- DATA SHOWN
[Start of Attachment]

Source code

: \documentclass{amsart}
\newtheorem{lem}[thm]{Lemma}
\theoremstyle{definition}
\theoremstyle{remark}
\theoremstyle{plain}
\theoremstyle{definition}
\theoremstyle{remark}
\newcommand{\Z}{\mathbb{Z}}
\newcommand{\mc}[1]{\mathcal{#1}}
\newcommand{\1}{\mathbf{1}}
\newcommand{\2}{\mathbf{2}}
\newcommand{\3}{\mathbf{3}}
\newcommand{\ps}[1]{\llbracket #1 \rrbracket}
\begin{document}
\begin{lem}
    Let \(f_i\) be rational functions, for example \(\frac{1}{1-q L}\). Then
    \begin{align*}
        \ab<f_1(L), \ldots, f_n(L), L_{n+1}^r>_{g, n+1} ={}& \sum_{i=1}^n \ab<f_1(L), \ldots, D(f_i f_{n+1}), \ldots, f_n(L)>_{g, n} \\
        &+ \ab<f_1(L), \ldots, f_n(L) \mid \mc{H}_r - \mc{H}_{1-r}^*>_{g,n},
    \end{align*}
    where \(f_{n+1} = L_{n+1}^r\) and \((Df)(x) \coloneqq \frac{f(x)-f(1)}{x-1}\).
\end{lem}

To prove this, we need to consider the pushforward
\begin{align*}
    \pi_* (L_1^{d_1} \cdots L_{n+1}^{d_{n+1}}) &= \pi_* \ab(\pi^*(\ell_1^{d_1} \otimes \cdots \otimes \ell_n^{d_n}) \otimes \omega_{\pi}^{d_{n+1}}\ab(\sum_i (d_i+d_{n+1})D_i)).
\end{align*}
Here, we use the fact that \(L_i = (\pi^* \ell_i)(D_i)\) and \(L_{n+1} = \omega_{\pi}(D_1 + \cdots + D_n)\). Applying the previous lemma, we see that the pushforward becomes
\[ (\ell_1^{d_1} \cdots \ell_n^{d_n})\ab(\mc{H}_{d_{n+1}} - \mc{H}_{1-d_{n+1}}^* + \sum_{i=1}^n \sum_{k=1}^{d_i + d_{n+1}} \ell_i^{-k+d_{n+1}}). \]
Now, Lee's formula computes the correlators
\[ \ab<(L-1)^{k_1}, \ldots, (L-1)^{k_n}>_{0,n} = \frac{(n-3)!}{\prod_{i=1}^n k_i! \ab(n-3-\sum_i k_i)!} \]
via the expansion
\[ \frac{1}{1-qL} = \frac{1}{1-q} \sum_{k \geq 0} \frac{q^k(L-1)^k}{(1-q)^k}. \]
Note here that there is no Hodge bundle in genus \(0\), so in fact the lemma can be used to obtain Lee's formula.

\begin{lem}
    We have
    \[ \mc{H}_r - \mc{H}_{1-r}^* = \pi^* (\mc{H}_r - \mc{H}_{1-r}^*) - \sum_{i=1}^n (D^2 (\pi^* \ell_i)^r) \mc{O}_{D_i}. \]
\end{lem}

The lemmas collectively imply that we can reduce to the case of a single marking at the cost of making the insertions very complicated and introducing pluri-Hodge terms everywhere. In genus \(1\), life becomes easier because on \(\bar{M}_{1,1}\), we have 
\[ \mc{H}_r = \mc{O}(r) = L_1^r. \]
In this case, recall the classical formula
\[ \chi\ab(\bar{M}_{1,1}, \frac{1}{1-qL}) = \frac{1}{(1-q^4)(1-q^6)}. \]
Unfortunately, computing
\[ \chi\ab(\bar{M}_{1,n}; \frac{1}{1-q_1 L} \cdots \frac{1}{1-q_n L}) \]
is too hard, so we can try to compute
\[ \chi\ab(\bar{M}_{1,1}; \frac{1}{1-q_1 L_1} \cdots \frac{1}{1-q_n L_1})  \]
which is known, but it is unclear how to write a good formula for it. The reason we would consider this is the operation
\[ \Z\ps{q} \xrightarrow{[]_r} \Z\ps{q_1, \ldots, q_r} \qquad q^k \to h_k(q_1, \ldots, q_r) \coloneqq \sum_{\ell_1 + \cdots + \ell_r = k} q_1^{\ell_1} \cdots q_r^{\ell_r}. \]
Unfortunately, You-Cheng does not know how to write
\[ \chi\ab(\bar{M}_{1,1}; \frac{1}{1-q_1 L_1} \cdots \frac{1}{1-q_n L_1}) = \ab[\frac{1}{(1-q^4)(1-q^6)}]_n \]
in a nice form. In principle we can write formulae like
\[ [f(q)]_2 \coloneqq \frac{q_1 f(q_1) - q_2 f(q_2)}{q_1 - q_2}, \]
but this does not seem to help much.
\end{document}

[End of Attachment]

- WHAT IS REQUIRED
Pull every line containing the word "this" out of the material.

- ANSWER BOX
To prove this, we need to consider the pushforward
In this case, recall the classical formula
which is known, but it is unclear how to write a good formula for it. The reason we would consider this is the operation
but this does not seem to help much.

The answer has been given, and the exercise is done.